Source material START

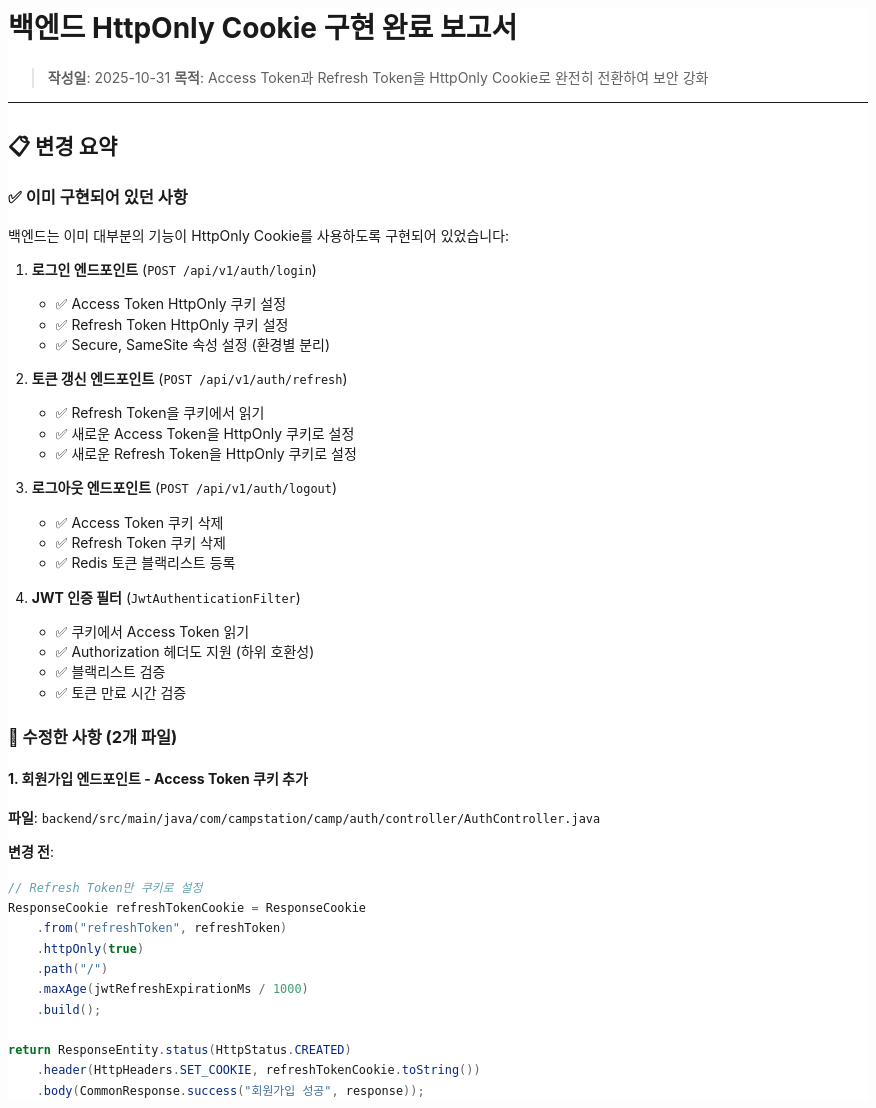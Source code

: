 # 백엔드 HttpOnly Cookie 구현 완료 보고서

> **작성일**: 2025-10-31
> **목적**: Access Token과 Refresh Token을 HttpOnly Cookie로 완전히 전환하여 보안 강화

---

## 📋 변경 요약

### ✅ 이미 구현되어 있던 사항

백엔드는 이미 대부분의 기능이 HttpOnly Cookie를 사용하도록 구현되어 있었습니다:

1. **로그인 엔드포인트** (`POST /api/v1/auth/login`)
   - ✅ Access Token HttpOnly 쿠키 설정
   - ✅ Refresh Token HttpOnly 쿠키 설정
   - ✅ Secure, SameSite 속성 설정 (환경별 분리)

2. **토큰 갱신 엔드포인트** (`POST /api/v1/auth/refresh`)
   - ✅ Refresh Token을 쿠키에서 읽기
   - ✅ 새로운 Access Token을 HttpOnly 쿠키로 설정
   - ✅ 새로운 Refresh Token을 HttpOnly 쿠키로 설정

3. **로그아웃 엔드포인트** (`POST /api/v1/auth/logout`)
   - ✅ Access Token 쿠키 삭제
   - ✅ Refresh Token 쿠키 삭제
   - ✅ Redis 토큰 블랙리스트 등록

4. **JWT 인증 필터** (`JwtAuthenticationFilter`)
   - ✅ 쿠키에서 Access Token 읽기
   - ✅ Authorization 헤더도 지원 (하위 호환성)
   - ✅ 블랙리스트 검증
   - ✅ 토큰 만료 시간 검증

### 🔧 수정한 사항 (2개 파일)

#### 1. **회원가입 엔드포인트** - Access Token 쿠키 추가

**파일**: `backend/src/main/java/com/campstation/camp/auth/controller/AuthController.java`

**변경 전**:
```java
// Refresh Token만 쿠키로 설정
ResponseCookie refreshTokenCookie = ResponseCookie
    .from("refreshToken", refreshToken)
    .httpOnly(true)
    .path("/")
    .maxAge(jwtRefreshExpirationMs / 1000)
    .build();

return ResponseEntity.status(HttpStatus.CREATED)
    .header(HttpHeaders.SET_COOKIE, refreshTokenCookie.toString())
    .body(CommonResponse.success("회원가입 성공", response));
```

Source material END

#### Aim of the task
Write out each entry exactly, images excluded.

#### Reply to the exercise
Source code

: # 백엔드 HttpOnly Cookie 구현 완료 보고서

> **작성일**: 2025-10-31
> **목적**: Access Token과 Refresh Token을 HttpOnly Cookie로 완전히 전환하여 보안 강화

---

## 📋 변경 요약

### ✅ 이미 구현되어 있던 사항

백엔드는 이미 대부분의 기능이 HttpOnly Cookie를 사용하도록 구현되어 있었습니다:

1. **로그인 엔드포인트** (`POST /api/v1/auth/login`)
   - ✅ Access Token HttpOnly 쿠키 설정
   - ✅ Refresh Token HttpOnly 쿠키 설정
   - ✅ Secure, SameSite 속성 설정 (환경별 분리)

2. **토큰 갱신 엔드포인트** (`POST /api/v1/auth/refresh`)
   - ✅ Refresh Token을 쿠키에서 읽기
   - ✅ 새로운 Access Token을 HttpOnly 쿠키로 설정
   - ✅ 새로운 Refresh Token을 HttpOnly 쿠키로 설정

3. **로그아웃 엔드포인트** (`POST /api/v1/auth/logout`)
   - ✅ Access Token 쿠키 삭제
   - ✅ Refresh Token 쿠키 삭제
   - ✅ Redis 토큰 블랙리스트 등록

4. **JWT 인증 필터** (`JwtAuthenticationFilter`)
   - ✅ 쿠키에서 Access Token 읽기
   - ✅ Authorization 헤더도 지원 (하위 호환성)
   - ✅ 블랙리스트 검증
   - ✅ 토큰 만료 시간 검증

### 🔧 수정한 사항 (2개 파일)

#### 1. **회원가입 엔드포인트** - Access Token 쿠키 추가

**파일**: `backend/src/main/java/com/campstation/camp/auth/controller/AuthController.java`

**변경 전**:
```java
// Refresh Token만 쿠키로 설정
ResponseCookie refreshTokenCookie = ResponseCookie
    .from("refreshToken", refreshToken)
    .httpOnly(true)
    .path("/")
    .maxAge(jwtRefreshExpirationMs / 1000)
    .build();

return ResponseEntity.status(HttpStatus.CREATED)
    .header(HttpHeaders.SET_COOKIE, refreshTokenCookie.toString())
    .body(CommonResponse.success("회원가입 성공", response));
```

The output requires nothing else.